Why does Torch use ~700mb of GPU memory when predicting with a 1.5mb network

我是 Torch/CUDA 的新手,我正在尝试从 https://github.com/1adrianb/binary-face-alignment 测试小型二进制网络 (~1.5mb),但我一直 运行ning 到 'out of memory' 问题。

我在 16.04 Ubuntu 使用 CUDA 10.0 和 CudNN 5.1 版时使用相对较弱的 GPU (NVIDIA Quadro K600) 和约 900Mb 的显存。所以我不太关心性能,但我认为我至少能够 运行 一个小型网络进行预测,一次一张图像(尤其是据称针对那些 "with Limited Resources" ).

我设法 运行 无头模式下的代码并检查内存消耗约为 700Mb,这可以解释为什么当我有一个 X-server 运行ning 时它立即失败大约 250Mb 的 GPU 内存。

我还添加了一些日志来查看 main.lua 我得到了多远,这是第一张图片上的调用 output:copy(model:forward(img)) 运行内存不足。

作为参考,这里是崩溃前的 main.lua 代码:

    require 'torch'
    require 'nn'
    require 'cudnn'
    require 'paths'

    require 'bnn'
    require 'optim'

    require 'gnuplot'
    require 'image'
    require 'xlua'
    local utils = require 'utils'
    local opts = require('opts')(arg)

    print("Starting heap tracking")
    torch.setheaptracking(true)

    torch.setdefaulttensortype('torch.FloatTensor')
    torch.setnumthreads(1)
    -- torch.

    local model
    if opts.dataset == 'AFLWPIFA' then
        print('Not available for the moment. Support will be added soon')
        os.exit()
        model = torch.load('models/facealignment_binary_pifa.t7')
    else
        print("Loading model")
        model = torch.load('models/facealignment_binary_aflw.t7')
    end
    model:evaluate()

    local fileLists = utils.getFileList(opts)
    local predictions = {}
    local noPoints = 68
    if opts.dataset == 'AFLWPIFA' then noPoints = 34; end
    local output = torch.CudaTensor(1,noPoints,64,64)
    for i = 1, #fileLists do

        local img = image.load(fileLists[i].image)
        local originalSize = img:size()

        img = utils.crop(img, fileLists[i].center, fileLists[i].scale, 256)
        img = img:cuda():view(1,3,256,256)
        output:copy(model:forward(img))

所以我有两个主要问题:

  1. 有哪些工具可以调试 torch 中的内存使用情况?
  2. 内存膨胀的可能原因是什么?

它一定不仅仅是网络和加载到 GPU 中的图像。我最好的猜测是它与 LoadFileLists 函数有关,但我对 torch 或 lua 的了解还不够多,无法从那里走得更远。其他答案表明确实不支持显示变量占用的内存量。

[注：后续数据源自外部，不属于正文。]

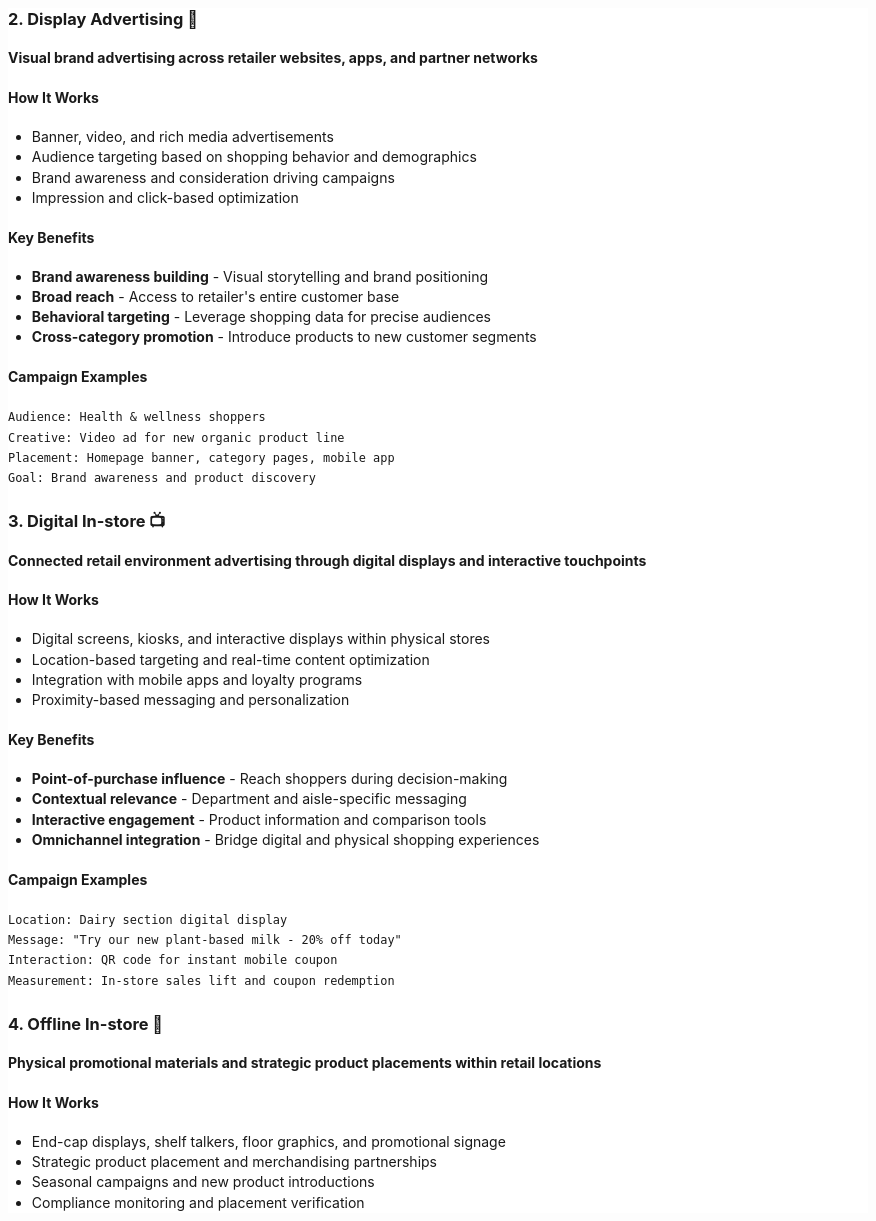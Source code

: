 ### 2. Display Advertising 📱
**Visual brand advertising across retailer websites, apps, and partner networks**

#### How It Works
- Banner, video, and rich media advertisements
- Audience targeting based on shopping behavior and demographics  
- Brand awareness and consideration driving campaigns
- Impression and click-based optimization

#### Key Benefits
- **Brand awareness building** - Visual storytelling and brand positioning
- **Broad reach** - Access to retailer's entire customer base
- **Behavioral targeting** - Leverage shopping data for precise audiences
- **Cross-category promotion** - Introduce products to new customer segments

#### Campaign Examples
```
Audience: Health & wellness shoppers
Creative: Video ad for new organic product line
Placement: Homepage banner, category pages, mobile app
Goal: Brand awareness and product discovery
```

### 3. Digital In-store 📺
**Connected retail environment advertising through digital displays and interactive touchpoints**

#### How It Works
- Digital screens, kiosks, and interactive displays within physical stores
- Location-based targeting and real-time content optimization
- Integration with mobile apps and loyalty programs
- Proximity-based messaging and personalization

#### Key Benefits
- **Point-of-purchase influence** - Reach shoppers during decision-making
- **Contextual relevance** - Department and aisle-specific messaging
- **Interactive engagement** - Product information and comparison tools
- **Omnichannel integration** - Bridge digital and physical shopping experiences

#### Campaign Examples
```
Location: Dairy section digital display
Message: "Try our new plant-based milk - 20% off today"
Interaction: QR code for instant mobile coupon
Measurement: In-store sales lift and coupon redemption
```

### 4. Offline In-store 🏪
**Physical promotional materials and strategic product placements within retail locations**

#### How It Works
- End-cap displays, shelf talkers, floor graphics, and promotional signage
- Strategic product placement and merchandising partnerships
- Seasonal campaigns and new product introductions
- Compliance monitoring and placement verification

通常消耗大部分内存的是激活图(和训练时的梯度)。我不熟悉这个特定的模型和实现,但我会说你使用的是 "fake" 二进制网络; by fake 我的意思是他们仍然使用浮点数来表示二进制值,因为大多数用户将在不完全支持真正的二进制操作的 GPU 上使用他们的代码。作者甚至在第 5 节写道:

Performance. In theory, by replacing all floating-point multiplications with bitwise XOR and making use of the SWAR (Single instruction, multiple data within a register) [5], [6], the number of operations can be reduced up to 32x when compared against the multiplication-based convolution. However, in our tests, we observed speedups of up to 3.5x, when compared against cuBLAS, for matrix multiplications, a result being in accordance with those reported in [6]. We note that we did not conduct experiments on CPUs. However, given the fact that we used the same method for binarization as in [5], similar improvements in terms of speed, of the order of 58x, are to be expected: as the realvalued network takes 0.67 seconds to do a forward pass on a i7-3820 using a single core, a speedup close to x58 will allow the system to run in real-time. In terms of memory compression, by removing the biases, which have minimum impact (or no impact at all) on performance, and by grouping and storing every 32 weights in one variable, we can achieve a compression rate of 39x when compared against the single precision counterpart of Torch.

在这种情况下,小型模型(w.r.t。参数数量或模型大小(以 MiB 为单位)并不一定意味着内存占用量低。很可能所有这些内存都用于存储单精度或双精度的激活图。